(Data items)

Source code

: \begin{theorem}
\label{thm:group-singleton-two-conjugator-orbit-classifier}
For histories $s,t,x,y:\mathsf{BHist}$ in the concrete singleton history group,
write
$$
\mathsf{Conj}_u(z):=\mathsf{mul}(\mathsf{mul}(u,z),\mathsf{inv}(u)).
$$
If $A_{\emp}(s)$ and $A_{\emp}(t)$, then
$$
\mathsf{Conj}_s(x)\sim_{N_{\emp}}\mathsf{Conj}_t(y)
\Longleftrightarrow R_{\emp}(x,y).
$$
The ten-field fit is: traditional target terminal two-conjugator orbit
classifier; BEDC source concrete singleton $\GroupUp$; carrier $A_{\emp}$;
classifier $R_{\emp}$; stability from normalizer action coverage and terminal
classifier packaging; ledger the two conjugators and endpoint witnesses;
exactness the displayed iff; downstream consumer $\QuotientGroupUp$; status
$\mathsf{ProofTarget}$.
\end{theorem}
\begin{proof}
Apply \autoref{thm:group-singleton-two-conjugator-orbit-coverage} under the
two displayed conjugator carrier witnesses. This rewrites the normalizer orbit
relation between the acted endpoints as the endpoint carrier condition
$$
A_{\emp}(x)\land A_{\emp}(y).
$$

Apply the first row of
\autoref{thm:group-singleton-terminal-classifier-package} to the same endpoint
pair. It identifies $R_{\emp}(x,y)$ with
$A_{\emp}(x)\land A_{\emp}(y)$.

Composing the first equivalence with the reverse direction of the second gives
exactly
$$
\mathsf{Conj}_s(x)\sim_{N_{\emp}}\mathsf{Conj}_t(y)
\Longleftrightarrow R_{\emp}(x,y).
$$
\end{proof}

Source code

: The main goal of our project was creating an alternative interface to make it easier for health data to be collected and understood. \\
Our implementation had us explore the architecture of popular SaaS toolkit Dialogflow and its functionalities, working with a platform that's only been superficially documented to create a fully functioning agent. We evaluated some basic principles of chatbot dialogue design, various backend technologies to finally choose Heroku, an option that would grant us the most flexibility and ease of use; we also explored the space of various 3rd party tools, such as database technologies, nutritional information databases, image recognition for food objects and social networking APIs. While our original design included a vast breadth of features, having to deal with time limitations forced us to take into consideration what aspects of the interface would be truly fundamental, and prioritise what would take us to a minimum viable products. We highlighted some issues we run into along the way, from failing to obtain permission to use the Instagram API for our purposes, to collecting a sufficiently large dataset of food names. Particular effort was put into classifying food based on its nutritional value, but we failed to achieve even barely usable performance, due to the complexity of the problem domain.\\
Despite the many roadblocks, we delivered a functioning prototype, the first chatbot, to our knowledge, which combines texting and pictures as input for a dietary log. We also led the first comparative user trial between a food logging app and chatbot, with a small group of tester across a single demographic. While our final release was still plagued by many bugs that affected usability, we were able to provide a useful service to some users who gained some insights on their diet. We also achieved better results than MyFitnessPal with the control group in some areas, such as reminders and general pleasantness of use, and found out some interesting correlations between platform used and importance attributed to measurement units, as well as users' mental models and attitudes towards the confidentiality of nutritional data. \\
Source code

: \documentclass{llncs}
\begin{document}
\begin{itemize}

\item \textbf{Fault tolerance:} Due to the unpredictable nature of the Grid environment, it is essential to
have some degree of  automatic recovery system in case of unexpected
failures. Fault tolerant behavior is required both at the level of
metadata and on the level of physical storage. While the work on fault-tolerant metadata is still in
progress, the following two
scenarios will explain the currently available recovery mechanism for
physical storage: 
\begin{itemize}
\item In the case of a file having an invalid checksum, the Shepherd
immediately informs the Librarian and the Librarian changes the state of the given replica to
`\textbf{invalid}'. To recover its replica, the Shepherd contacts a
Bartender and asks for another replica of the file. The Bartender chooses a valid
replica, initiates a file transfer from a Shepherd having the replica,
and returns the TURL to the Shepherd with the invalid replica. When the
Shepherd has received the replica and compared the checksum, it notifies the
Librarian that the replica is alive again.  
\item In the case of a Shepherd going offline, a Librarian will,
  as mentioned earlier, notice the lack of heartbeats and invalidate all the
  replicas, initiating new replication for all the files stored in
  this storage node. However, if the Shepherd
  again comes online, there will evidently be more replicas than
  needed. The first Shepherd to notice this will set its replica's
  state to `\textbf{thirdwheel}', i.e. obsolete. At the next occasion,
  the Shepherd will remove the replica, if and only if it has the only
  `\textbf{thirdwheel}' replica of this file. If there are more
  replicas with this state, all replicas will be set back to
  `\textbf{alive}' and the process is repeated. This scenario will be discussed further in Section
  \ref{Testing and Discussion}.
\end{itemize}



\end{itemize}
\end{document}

> Instructions to follow
Word for word, write out every entry shown above.

> Result of this task
Source code

: \begin{theorem}
\label{thm:group-singleton-two-conjugator-orbit-classifier}
For histories $s,t,x,y:\mathsf{BHist}$ in the concrete singleton history group,
write
$$
\mathsf{Conj}_u(z):=\mathsf{mul}(\mathsf{mul}(u,z),\mathsf{inv}(u)).
$$
If $A_{\emp}(s)$ and $A_{\emp}(t)$, then
$$
\mathsf{Conj}_s(x)\sim_{N_{\emp}}\mathsf{Conj}_t(y)
\Longleftrightarrow R_{\emp}(x,y).
$$
The ten-field fit is: traditional target terminal two-conjugator orbit
classifier; BEDC source concrete singleton $\GroupUp$; carrier $A_{\emp}$;
classifier $R_{\emp}$; stability from normalizer action coverage and terminal
classifier packaging; ledger the two conjugators and endpoint witnesses;
exactness the displayed iff; downstream consumer $\QuotientGroupUp$; status
$\mathsf{ProofTarget}$.
\end{theorem}
\begin{proof}
Apply \autoref{thm:group-singleton-two-conjugator-orbit-coverage} under the
two displayed conjugator carrier witnesses. This rewrites the normalizer orbit
relation between the acted endpoints as the endpoint carrier condition
$$
A_{\emp}(x)\land A_{\emp}(y).
$$

Apply the first row of
\autoref{thm:group-singleton-terminal-classifier-package} to the same endpoint
pair. It identifies $R_{\emp}(x,y)$ with
$A_{\emp}(x)\land A_{\emp}(y)$.

Composing the first equivalence with the reverse direction of the second gives
exactly
$$
\mathsf{Conj}_s(x)\sim_{N_{\emp}}\mathsf{Conj}_t(y)
\Longleftrightarrow R_{\emp}(x,y).
$$
\end{proof}

Source code

: The main goal of our project was creating an alternative interface to make it easier for health data to be collected and understood. \\
Our implementation had us explore the architecture of popular SaaS toolkit Dialogflow and its functionalities, working with a platform that's only been superficially documented to create a fully functioning agent. We evaluated some basic principles of chatbot dialogue design, various backend technologies to finally choose Heroku, an option that would grant us the most flexibility and ease of use; we also explored the space of various 3rd party tools, such as database technologies, nutritional information databases, image recognition for food objects and social networking APIs. While our original design included a vast breadth of features, having to deal with time limitations forced us to take into consideration what aspects of the interface would be truly fundamental, and prioritise what would take us to a minimum viable products. We highlighted some issues we run into along the way, from failing to obtain permission to use the Instagram API for our purposes, to collecting a sufficiently large dataset of food names. Particular effort was put into classifying food based on its nutritional value, but we failed to achieve even barely usable performance, due to the complexity of the problem domain.\\
Despite the many roadblocks, we delivered a functioning prototype, the first chatbot, to our knowledge, which combines texting and pictures as input for a dietary log. We also led the first comparative user trial between a food logging app and chatbot, with a small group of tester across a single demographic. While our final release was still plagued by many bugs that affected usability, we were able to provide a useful service to some users who gained some insights on their diet. We also achieved better results than MyFitnessPal with the control group in some areas, such as reminders and general pleasantness of use, and found out some interesting correlations between platform used and importance attributed to measurement units, as well as users' mental models and attitudes towards the confidentiality of nutritional data. \\
Source code

: \documentclass{llncs}
\begin{document}
\begin{itemize}

\item \textbf{Fault tolerance:} Due to the unpredictable nature of the Grid environment, it is essential to
have some degree of  automatic recovery system in case of unexpected
failures. Fault tolerant behavior is required both at the level of
metadata and on the level of physical storage. While the work on fault-tolerant metadata is still in
progress, the following two
scenarios will explain the currently available recovery mechanism for
physical storage: 
\begin{itemize}
\item In the case of a file having an invalid checksum, the Shepherd
immediately informs the Librarian and the Librarian changes the state of the given replica to
`\textbf{invalid}'. To recover its replica, the Shepherd contacts a
Bartender and asks for another replica of the file. The Bartender chooses a valid
replica, initiates a file transfer from a Shepherd having the replica,
and returns the TURL to the Shepherd with the invalid replica. When the
Shepherd has received the replica and compared the checksum, it notifies the
Librarian that the replica is alive again.  
\item In the case of a Shepherd going offline, a Librarian will,
  as mentioned earlier, notice the lack of heartbeats and invalidate all the
  replicas, initiating new replication for all the files stored in
  this storage node. However, if the Shepherd
  again comes online, there will evidently be more replicas than
  needed. The first Shepherd to notice this will set its replica's
  state to `\textbf{thirdwheel}', i.e. obsolete. At the next occasion,
  the Shepherd will remove the replica, if and only if it has the only
  `\textbf{thirdwheel}' replica of this file. If there are more
  replicas with this state, all replicas will be set back to
  `\textbf{alive}' and the process is repeated. This scenario will be discussed further in Section
  \ref{Testing and Discussion}.
\end{itemize}



\end{itemize}
\end{document}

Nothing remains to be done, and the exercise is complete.